[EXERCISE DIRECTIONS] Every line from the start of the entries up to and including the one bearing "Este Sistema de" must be printed verbatim, without the pictures.

★ ★ ★

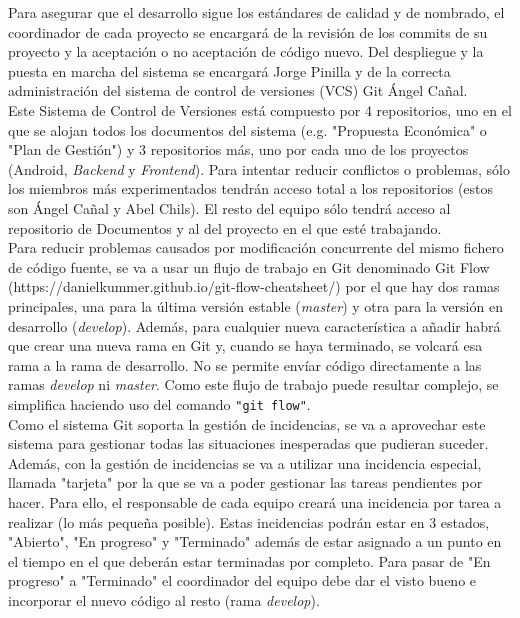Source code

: \documentclass[12pt]{article}%
\begin{document}
Para asegurar que el desarrollo sigue los est\'andares de calidad y de nombrado, el coordinador de cada proyecto se encargar\'a de la revisi\'on de los commits de su proyecto y la aceptaci\'on o no aceptaci\'on de c\'odigo nuevo. Del despliegue y la puesta en marcha del sistema se encargar\'a Jorge Pinilla y de la correcta administraci\'on del sistema de control de versiones (VCS) Git \'Angel Ca\~nal.\\

Este Sistema de Control de Versiones est\'a compuesto por 4 repositorios, uno en el que se alojan todos los documentos del sistema (e.g. "Propuesta Econ\'omica" o "Plan de Gesti\'on") y 3 repositorios m\'as, uno por cada uno de los proyectos (Android, \textit{Backend} y \textit{Frontend}). Para intentar reducir conflictos o problemas, s\'olo los miembros m\'as experimentados tendr\'an acceso total a los repositorios (estos son \'Angel Ca\~nal y Abel Chils). El resto del equipo s\'olo tendr\'a acceso al repositorio de Documentos y al del proyecto en el que est\'e trabajando. \\

Para reducir problemas causados por modificaci\'on concurrente del mismo fichero de c\'odigo fuente, se va a usar un flujo de trabajo en Git denominado Git Flow (https://danielkummer.github.io/git-flow-cheatsheet/) por el que hay dos ramas principales, una para la \'ultima versi\'on estable (\textit{master}) y otra para la versi\'on en desarrollo (\textit{develop}). Adem\'as, para cualquier nueva caracter\'istica a a\~nadir habr\'a que crear una nueva rama en Git y, cuando se haya terminado, se volcar\'a esa rama a la rama de desarrollo. No se permite env\'iar c\'odigo directamente a las ramas \textit{develop} ni \textit{master}. Como este flujo de trabajo puede resultar complejo, se simplifica haciendo uso del comando \lstinline{"git flow"}.\\

Como el sistema Git soporta la gesti\'on de incidencias, se va a aprovechar este sistema para gestionar todas las situaciones inesperadas que pudieran suceder. Adem\'as, con la gesti\'on de incidencias se va a utilizar una incidencia especial, llamada "tarjeta" por la que se va a poder gestionar las tareas pendientes por hacer. Para ello, el responsable de cada equipo crear\'a una incidencia por tarea a realizar (lo m\'as peque\~na posible). Estas incidencias podr\'an estar en 3 estados, "Abierto", "En progreso" y "Terminado" adem\'as de estar asignado a un punto en el tiempo en el que deber\'an estar terminadas por completo. Para pasar de "En progreso" a "Terminado" el coordinador del equipo debe dar el visto bueno e incorporar el nuevo c\'odigo al resto (rama \textit{develop}).\\
\end{document}
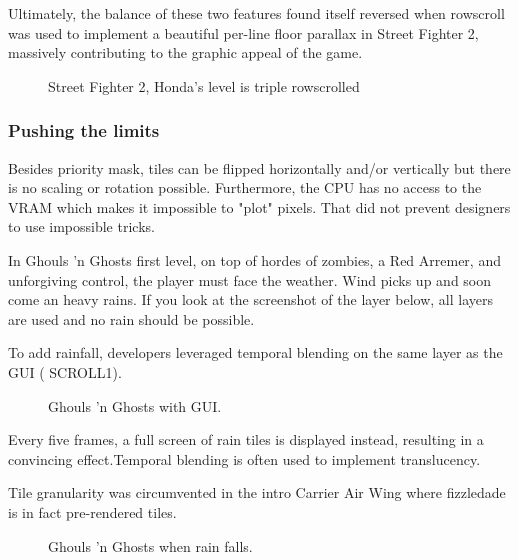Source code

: Ultimately, the balance of these two features found itself reversed when rowscroll was used to implement a beautiful per-line floor parallax in Street Fighter 2, massively contributing to the graphic appeal of the game.


\vfill
\begin{figure}[!b]
 \caption*{Street Fighter 2, Honda's level is triple rowscrolled}%
 \end{figure}%
\pagebreak







\subsubsection{Pushing the limits}

Besides priority mask, tiles can be flipped horizontally and/or vertically but there is no scaling or rotation possible. Furthermore, the CPU has no access to the VRAM which makes it impossible to "plot" pixels. That did not prevent designers to use impossible tricks.



In Ghouls 'n Ghosts first level, on top of hordes of zombies, a Red Arremer, and unforgiving control, the player must face the weather. Wind picks up and soon come an heavy rains. If you look at the screenshot of the layer below, all layers are used and no rain should be possible.

To add rainfall, developers leveraged temporal blending on the same layer as the GUI ( SCROLL1). 

\vfill
\begin{figure}[!b]
 \caption*{Ghouls 'n Ghosts with GUI.}%
 \end{figure}%
\pagebreak

Every five frames, a full screen of rain tiles is displayed instead, resulting in a convincing effect.Temporal blending is often used to implement translucency. 

Tile granularity was circumvented in the intro Carrier Air Wing where fizzledade is in fact pre-rendered tiles.

 

\vfill
\begin{figure}[!b]
 \caption*{Ghouls 'n Ghosts when rain falls.}%
 \end{figure}%
\pagebreak





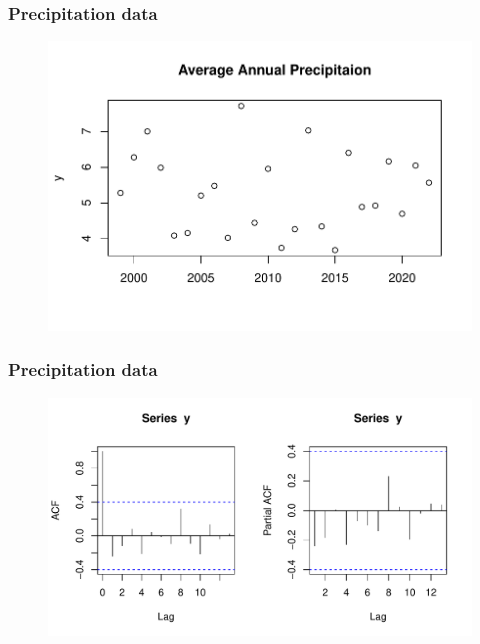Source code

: \documentclass[
	9pt, %
]{beamer}
\begin{document}
\begin{frame}
	\frametitle{Precipitation data}
	\begin{figure}[H] %
	\centering %
	\includegraphics[width=1.0\textwidth]{y_scatter.pdf} %
	\end{figure}
\end{frame}
\begin{frame}
	\frametitle{Precipitation data}	
	\begin{figure}[H] %
	\centering %
	\includegraphics[width=1.0\textwidth]{acf_pacf.pdf} %
	\end{figure}
\end{frame}
\end{document}
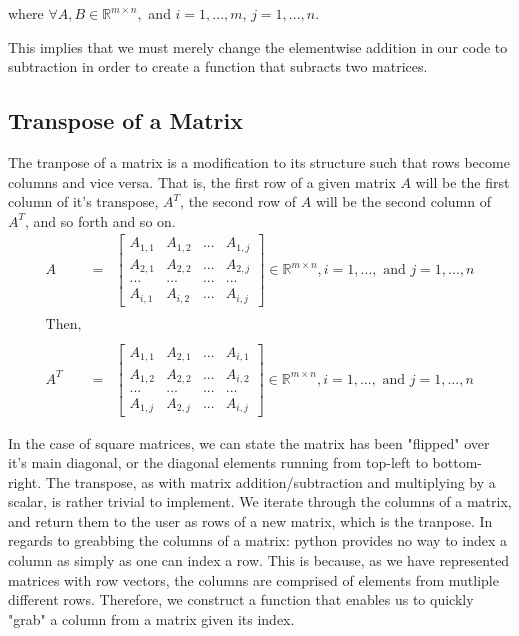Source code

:\documentclass[12pt, a4paper]{article}
\begin{document}
where $ \forall A, B \in \mathbb{R}^{m\times n}, $ and $i = 1,..., m$, $j = 1,..., n$.

This implies that we must merely change the elementwise addition in our code to subtraction in order to create
a function that subracts two matrices.

\subsection{Transpose of a Matrix}

The tranpose of a matrix is a modification to its structure such that rows become columns and vice versa. That is, the first row of a given matrix
$A$ will be the first column of it's transpose, $A^{T}$, the second row of $A$ will be the second column of $A^{T}$, and so forth and so on.
\newline
\begin{eqnarray*}
    A &=& \begin{bmatrix}
        A_{1,1}  & A_{1,2} & ... & A_{1,j}\\
        A_{2,1} & A_{2,2} & ... & A_{2,j}\\
        ... & ... & ... & ... \\
        A_{i,1} & A_{i,2} & ... & A_{i,j}
    \end{bmatrix} \in \mathbb{R}^{m\times n}, i=1,...,\text{ and }j=1,...,n
    \\
    \\
    \text{Then,}
    \\
    \\
    A^{T} &=& \begin{bmatrix}
        A_{1,1}  & A_{2,1} & ... & A_{i,1}\\
        A_{1,2} & A_{2,2} & ... & A_{i,2}\\
        ... & ... & ... & ... \\
        A_{1,j} & A_{2,j} & ... & A_{i,j}
    \end{bmatrix} \in \mathbb{R}^{m\times n}, i=1,...,\text{ and }j=1,...,n
\end{eqnarray*}

In the case of square matrices, we can state the matrix has been "flipped" over it's main diagonal, 
or the diagonal elements running from top-left to bottom-right.
\newline
The transpose, as with matrix addition/subtraction and multiplying by a scalar, is rather trivial to implement. 
We iterate through the columns of a matrix, and return them to the user as rows of a new matrix, which is the tranpose. 
In regards to greabbing the columns of a matrix: python provides no way to index a column as simply as one can index a row. 
This is because, as we have represented matrices with row vectors, the columns are comprised of elements from mutliple different rows. 
Therefore, we construct a function that enables us to quickly "grab" a column from a matrix given its index. 
\end{document}
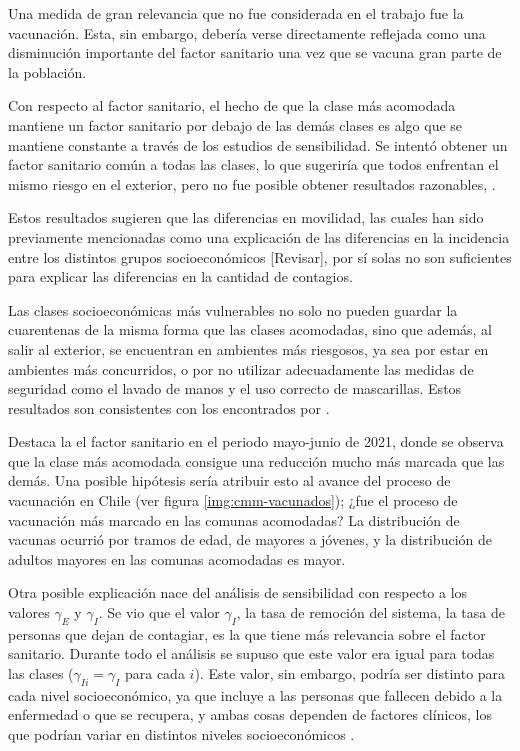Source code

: Una medida de gran relevancia que no fue considerada en el trabajo fue la vacunación. Esta, sin embargo, debería verse directamente reflejada como una disminución importante del factor sanitario una vez que se vacuna gran parte de la población.

Con respecto al factor sanitario, el hecho de que la clase más acomodada mantiene un factor sanitario por debajo de las demás clases es algo que se mantiene constante a través de los estudios de sensibilidad. Se intentó obtener un factor sanitario común a todas las clases, lo que sugeriría que todos enfrentan el mismo riesgo en el exterior, pero no fue posible obtener resultados razonables, .

Estos resultados sugieren que las diferencias en movilidad, las cuales han sido previamente mencionadas como una explicación de las diferencias en la incidencia entre los distintos grupos socioeconómicos \cite{Mena2021}\cite{Gozzi2021} [Revisar], por sí solas no son suficientes para explicar las diferencias en la cantidad de contagios.

Las clases socioeconómicas más vulnerables no solo no pueden guardar la cuarentenas de la misma forma que las clases acomodadas, sino que además, al salir al exterior, se encuentran en ambientes más riesgosos, ya sea por estar en ambientes más concurridos, o por no utilizar adecuadamente las medidas de seguridad como el lavado de manos y el uso correcto de mascarillas. Estos resultados son consistentes con los encontrados por \cite{Chang2021}.

Destaca la el factor sanitario en el periodo mayo-junio de 2021, donde se observa que la clase más acomodada consigue una reducción mucho más marcada que las demás. Una posible hipótesis sería atribuir esto al avance del proceso de vacunación en Chile (ver figura \ref{img:cmm-vacunados}); ¿fue el proceso de vacunación más marcado en las comunas acomodadas? La distribución de vacunas ocurrió por tramos de edad, de mayores a jóvenes, y la distribución de adultos mayores en las comunas acomodadas es mayor.

Otra posible explicación nace del análisis de sensibilidad con respecto a los valores \(\gamma_E\) y \(\gamma_I\). Se vio que el valor \(\gamma_I\), la tasa de remoción del sistema, la tasa de personas que dejan de contagiar, es la que tiene más relevancia sobre el factor sanitario. Durante todo el análisis se supuso que este valor era igual para todas las clases (\(\gamma_{Ii} = \gamma_I\) para cada \(i\)). Este valor, sin embargo, podría ser distinto para cada nivel socioeconómico, ya que incluye a las personas que fallecen debido a la enfermedad o que se recupera, y ambas cosas dependen de factores clínicos, los que podrían variar en distintos niveles socioeconómicos \cite{Mena2021}.

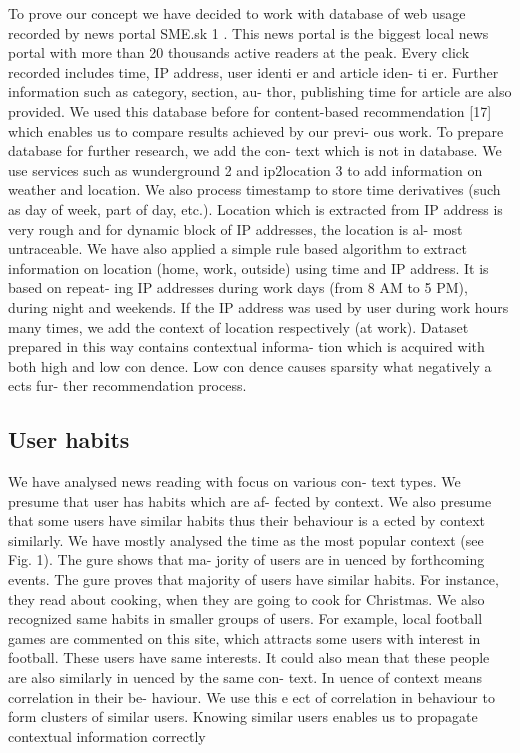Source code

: \documentclass[10pt]{extarticle}
\begin{document}
\begin{multicols}{2}
To prove our concept we have decided to work with database
of web usage recorded by news portal SME.sk
1
.  This news
portal  is  the  biggest  local  news  portal  with  more  than  20
thousands active readers at the peak.  Every click recorded
includes  time,  IP  address,  user  identi er  and  article  iden-
ti er.   Further  information  such  as  category,  section,  au-
thor, publishing time for article are also provided.  We used
this database before for content-based recommendation [17]
which enables us to compare results achieved by our previ-
ous work.
To prepare database for further research, we add the con-
text  which  is  not  in  database.    We  use  services  such  as
wunderground
2
and
ip2location
3
to  add  information  on
weather and location.  We also process timestamp to store
time  derivatives  (such  as  day  of  week,  part  of  day,  etc.).
Location which is extracted from IP address is very rough
and  for  dynamic  block  of  IP  addresses,  the  location  is  al-
most untraceable.  We have also applied a simple rule based
algorithm to extract information on location (home, work,
outside) using time and IP address.  It is based on repeat-
ing IP addresses during work days (from 8 AM to 5 PM),
during night and weekends.  If the IP address was used by
user during work hours many times, we add the context of
location respectively (at work).
Dataset prepared in this way contains contextual informa-
tion which is acquired with both high and low con dence.
Low con dence causes sparsity what negatively a ects fur-
ther recommendation process.

\subsection{User habits}

We have analysed news reading with focus on various con-
text types.  We presume that user has habits which are af-
fected by context.  We also presume that some users have
similar  habits  thus  their  behaviour  is  a ected  by  context
similarly.   We  have  mostly  analysed  the  time  as  the  most
popular  context  (see  Fig.   1).   The   gure  shows  that  ma-
jority  of  users  are  in uenced  by  forthcoming  events.   The
 gure proves that majority of users have similar habits.  For
instance, they read about cooking, when they are going to
cook for Christmas.
We also recognized same habits in smaller groups of users.
For  example,  local  football  games  are  commented  on  this
site,  which  attracts  some  users  with  interest  in  football.
These  users  have  same  interests.   It  could  also  mean  that
these people are also similarly in uenced by the same con-
text.   In uence  of  context  means  correlation  in  their  be-
haviour.   We  use  this  e ect  of  correlation  in  behaviour  to
form clusters of similar users.  Knowing similar users enables
us to propagate contextual information correctly


\end{multicols}
\end{document}
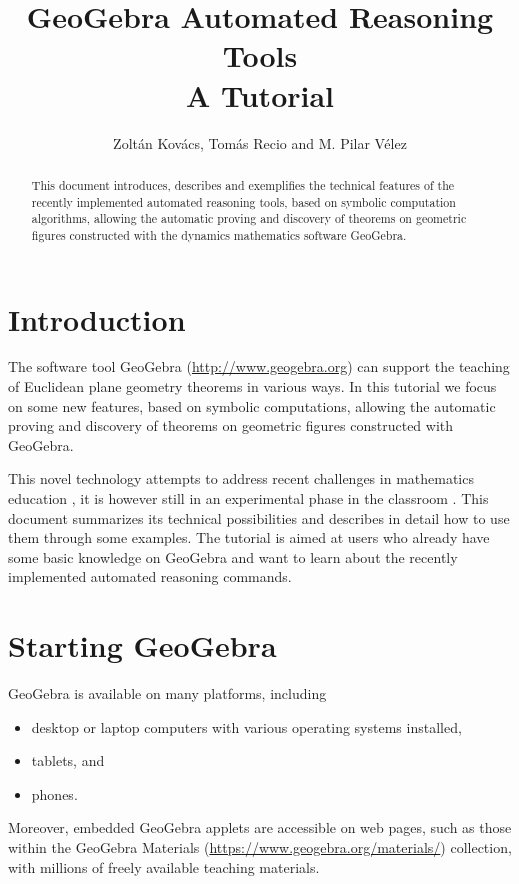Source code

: \documentclass{article}
\title{GeoGebra Automated Reasoning Tools\\ \large A Tutorial}
\author{Zolt\'an Kov\'acs, Tom\'as Recio and M. Pilar V\'elez}
\begin{document}


\maketitle

\begin{abstract}
This document introduces, describes and exemplifies the technical
features of the recently implemented automated reasoning tools, based
on symbolic computation algorithms, allowing the automatic proving and
discovery of theorems on geometric figures constructed with the dynamics
mathematics software GeoGebra.
\end{abstract}


\section{Introduction}

The software tool GeoGebra (\url{http://www.geogebra.org}) can support the teaching of Euclidean plane geometry theorems in various ways. In this tutorial we focus on some new features, based on symbolic computations,  allowing the automatic proving and discovery of theorems on geometric figures constructed with GeoGebra.

This novel technology attempts to address recent challenges
in mathematics education \cite{HowsonWilson,Davis,SinclairBartoliniBussiDeVilliersOwens,Quaresma,RichardOllerMeavilla},
it is however still in an experimental phase in the classroom \cite{KovacsRecioRichardVelez,Kovacs2017}.
This document summarizes its technical possibilities and describes in detail how to use them through some examples. The tutorial is aimed at users who already
have some basic knowledge on GeoGebra and want to learn about the recently implemented automated reasoning commands.

\section{Starting GeoGebra}

GeoGebra is available on many platforms, including
\begin{itemize}
    \item desktop or laptop computers with various operating systems installed,
    \item tablets, and
    \item phones.
\end{itemize}
Moreover, embedded GeoGebra applets are accessible on web pages, such as those within the GeoGebra Materials (\url{https://www.geogebra.org/materials/}) collection, with millions of freely available teaching materials.
\end{document}
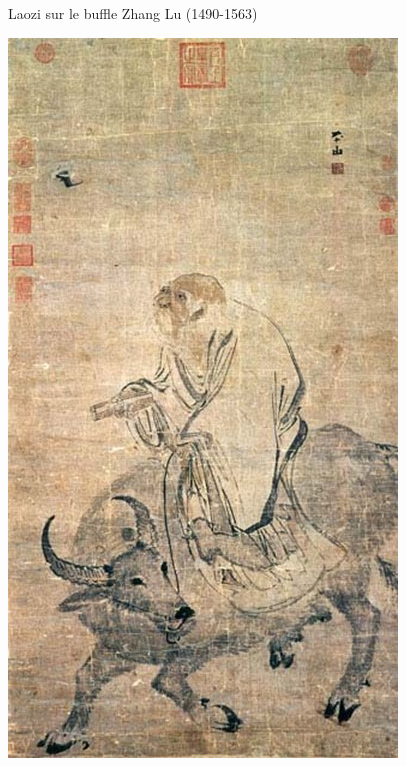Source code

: \begin{marginfigure}
    \centering
        \caption{Laozi sur le buffle Zhang Lu (1490-1563)}
    \includegraphics[width=\textwidth]{ConfucianismeTaoismeBouddhismeChinois/Images/Laozi.jpg}

    \label{fig:enter-label}
\end{marginfigure}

★ ★ ★

[RESPONSE]
Source code

: \documentclass[12pt]{article}%
\begin{document}
Para asegurar que el desarrollo sigue los est\'andares de calidad y de nombrado, el coordinador de cada proyecto se encargar\'a de la revisi\'on de los commits de su proyecto y la aceptaci\'on o no aceptaci\'on de c\'odigo nuevo. Del despliegue y la puesta en marcha del sistema se encargar\'a Jorge Pinilla y de la correcta administraci\'on del sistema de control de versiones (VCS) Git \'Angel Ca\~nal.\\

Este Sistema de Control de Versiones est\'a compuesto por 4 repositorios, uno en el que se alojan todos los documentos del sistema (e.g. "Propuesta Econ\'omica" o "Plan de Gesti\'on") y 3 repositorios m\'as, uno por cada uno de los proyectos (Android, \textit{Backend} y \textit{Frontend}). Para intentar reducir conflictos o problemas, s\'olo los miembros m\'as experimentados tendr\'an acceso total a los repositorios (estos son \'Angel Ca\~nal y Abel Chils). El resto del equipo s\'olo tendr\'a acceso al repositorio de Documentos y al del proyecto en el que est\'e trabajando. \\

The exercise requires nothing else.